Between 1991 and 2018, they note, the ‘total consumption of SSRIs increased by 3001% in the United States,’ from $64.5 million in 1991 to $2 billion by 2004, before dipping to $755 million in 2018. Closer analysis of the Medicaid program they cite shows that the ‘total number of antidepressant prescriptions increased substantially’ between 1991 and 2004, from 6.8 million scripts to 35 million, more than a 400 percent increase, as SSRIs ‘gradually came to dominate the market over the last 15 years.’
Studies of Organisation for Economic Co-operation and Development countries in Europe report smaller but still substantial percentage increases over a similar period, with the consumption of antidepressants found to double between the years 2000 and 2019, ‘making European countries the largest consumers of antidepressants in the world.’
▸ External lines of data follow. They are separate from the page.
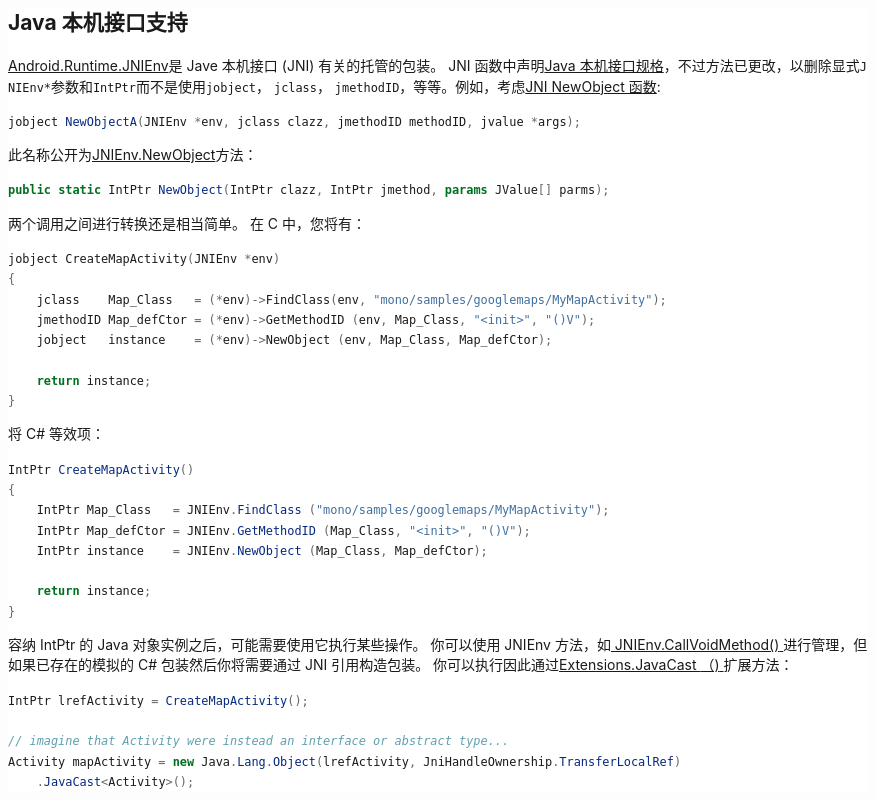 
## <a name="java-native-interface-support"></a>Java 本机接口支持

[Android.Runtime.JNIEnv](https://developer.xamarin.com/api/type/Android.Runtime.JNIEnv/)是 Jave 本机接口 (JNI) 有关的托管的包装。 JNI 函数中声明[Java 本机接口规格](http://download.oracle.com/javase/1.5.0/docs/guide/jni/spec/functions.html)，不过方法已更改，以删除显式`JNIEnv*`参数和`IntPtr`而不是使用`jobject`， `jclass`， `jmethodID`，等等。例如，考虑[JNI NewObject 函数](http://download.oracle.com/javase/1.5.0/docs/guide/jni/spec/functions.html#wp4517):

```csharp
jobject NewObjectA(JNIEnv *env, jclass clazz, jmethodID methodID, jvalue *args);
```

此名称公开为[JNIEnv.NewObject](https://developer.xamarin.com/api/member/Android.Runtime.JNIEnv.NewObject/p/System.IntPtr/System.IntPtr/Android.Runtime.JValue[]/)方法：

```csharp
public static IntPtr NewObject(IntPtr clazz, IntPtr jmethod, params JValue[] parms);
```

两个调用之间进行转换还是相当简单。 在 C 中，您将有：

```c
jobject CreateMapActivity(JNIEnv *env)
{
    jclass    Map_Class   = (*env)->FindClass(env, "mono/samples/googlemaps/MyMapActivity");
    jmethodID Map_defCtor = (*env)->GetMethodID (env, Map_Class, "<init>", "()V");
    jobject   instance    = (*env)->NewObject (env, Map_Class, Map_defCtor);

    return instance;
}
```

将 C# 等效项：

```csharp
IntPtr CreateMapActivity()
{
    IntPtr Map_Class   = JNIEnv.FindClass ("mono/samples/googlemaps/MyMapActivity");
    IntPtr Map_defCtor = JNIEnv.GetMethodID (Map_Class, "<init>", "()V");
    IntPtr instance    = JNIEnv.NewObject (Map_Class, Map_defCtor);

    return instance;
}
```

容纳 IntPtr 的 Java 对象实例之后，可能需要使用它执行某些操作。 你可以使用 JNIEnv 方法，如[ <span class="external">JNIEnv.CallVoidMethod()</span> ](https://developer.xamarin.com/api/member/Android.Runtime.JNIEnv.CallVoidMethod/p/System.IntPtr/System.IntPtr/Android.Runtime.JValue[]/)进行管理，但如果已存在的模拟的 C# 包装然后你将需要通过 JNI 引用构造包装。 你可以执行因此通过[Extensions.JavaCast <t>（)</t> ](https://developer.xamarin.com/api/member/Android.Runtime.Extensions.JavaCast%7BTResult%7D/p/Android.Runtime.IJavaObject/)扩展方法：

```csharp
IntPtr lrefActivity = CreateMapActivity();

// imagine that Activity were instead an interface or abstract type...
Activity mapActivity = new Java.Lang.Object(lrefActivity, JniHandleOwnership.TransferLocalRef)
    .JavaCast<Activity>();
```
More recent, granular data since the start of the pandemic draw from a 2020 study in England that found an additional 92 million units of antidepressants prescribed between January and August 2020, a relative increase of 5.78 percent over the same period the previous year.
A two- to threefold increase in antidepressant prescribing was found to exist across France, the United Kingdom, the United States, Asia, and Australia more generally . . .
In addition to concerns about their modest efficacy relative to placebo, SSRIs introduce problems of their own. ‘Associated with increased hostility, suicidal ideation, and psychomotor agitation in clinical trials with children, adolescents, and young adults,’ they are frequently associated with sexual dysfunction and long-lasting withdrawal symptoms, and for the body and environment generate problems because they do not metabolize rapidly or straightforwardly . . .
SSRIs in the Water
From toxicology reports of SSRIs on diverse aquatic organisms, principally fish, and studies of the drugs’ ‘unchanged metabolites’ on ‘discharges of industrial, domestic, and hospital effluents,” the researchers find such recurring traits in the fish as ‘significant decrease in locomotor activity,’ ‘significantly lower velocity,’ ‘reduction of swimming distance,’ and ‘increased aggression.’ In the case of fluoxetine (Prozac), under ‘affects sexes differentially,’ they note ‘altered male mating strategy’ and ‘affected maturation of predatory behavior,’ including ‘significantly more coercive “sneak” copulations,’ and the drug ‘affecting the [species’] total hatching time,’ by accelerating it.
. . . Until action is taken, the trace elements of mass-prescribed antidepressants will remain ‘widely distributed in surface waters around the world,’ to varying degrees, altering the behavior of every animal and human that comes into contact with them.”